• **Assigned task**:
Set down exactly the lines from the one containing "relativi al cliente;" through the last line of the data below, and no others.

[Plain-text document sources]
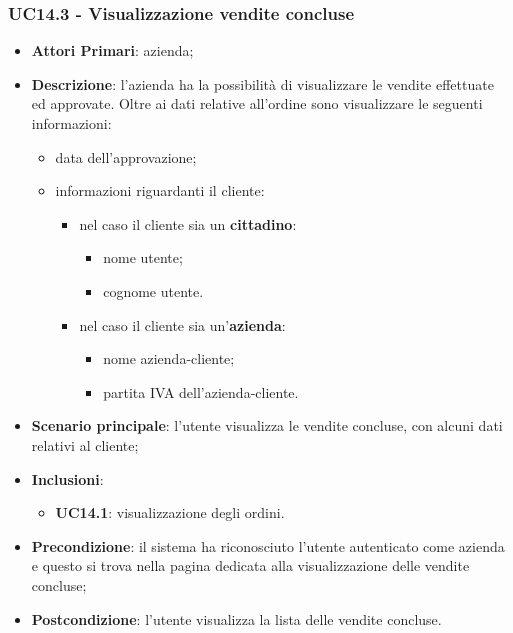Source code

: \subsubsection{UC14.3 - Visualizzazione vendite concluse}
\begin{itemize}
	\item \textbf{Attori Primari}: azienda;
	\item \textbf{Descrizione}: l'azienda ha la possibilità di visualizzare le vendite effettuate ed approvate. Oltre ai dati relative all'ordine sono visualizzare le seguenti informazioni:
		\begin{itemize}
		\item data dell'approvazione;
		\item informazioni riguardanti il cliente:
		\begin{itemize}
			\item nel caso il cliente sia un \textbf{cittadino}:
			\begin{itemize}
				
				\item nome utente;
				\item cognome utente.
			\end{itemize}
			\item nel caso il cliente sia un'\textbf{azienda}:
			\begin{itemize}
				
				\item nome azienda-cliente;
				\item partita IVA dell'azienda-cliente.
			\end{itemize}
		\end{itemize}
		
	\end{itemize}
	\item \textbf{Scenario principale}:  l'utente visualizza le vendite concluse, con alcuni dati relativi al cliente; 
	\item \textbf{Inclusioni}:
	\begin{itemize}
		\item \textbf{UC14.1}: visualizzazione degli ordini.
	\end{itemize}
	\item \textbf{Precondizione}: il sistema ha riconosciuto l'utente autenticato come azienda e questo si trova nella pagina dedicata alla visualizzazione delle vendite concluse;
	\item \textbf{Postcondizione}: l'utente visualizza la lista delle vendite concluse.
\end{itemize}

• **Your response**:
	\item \textbf{Scenario principale}:  l'utente visualizza le vendite concluse, con alcuni dati relativi al cliente; 
	\item \textbf{Inclusioni}:
	\begin{itemize}
		\item \textbf{UC14.1}: visualizzazione degli ordini.
	\end{itemize}
	\item \textbf{Precondizione}: il sistema ha riconosciuto l'utente autenticato come azienda e questo si trova nella pagina dedicata alla visualizzazione delle vendite concluse;
	\item \textbf{Postcondizione}: l'utente visualizza la lista delle vendite concluse.
\end{itemize}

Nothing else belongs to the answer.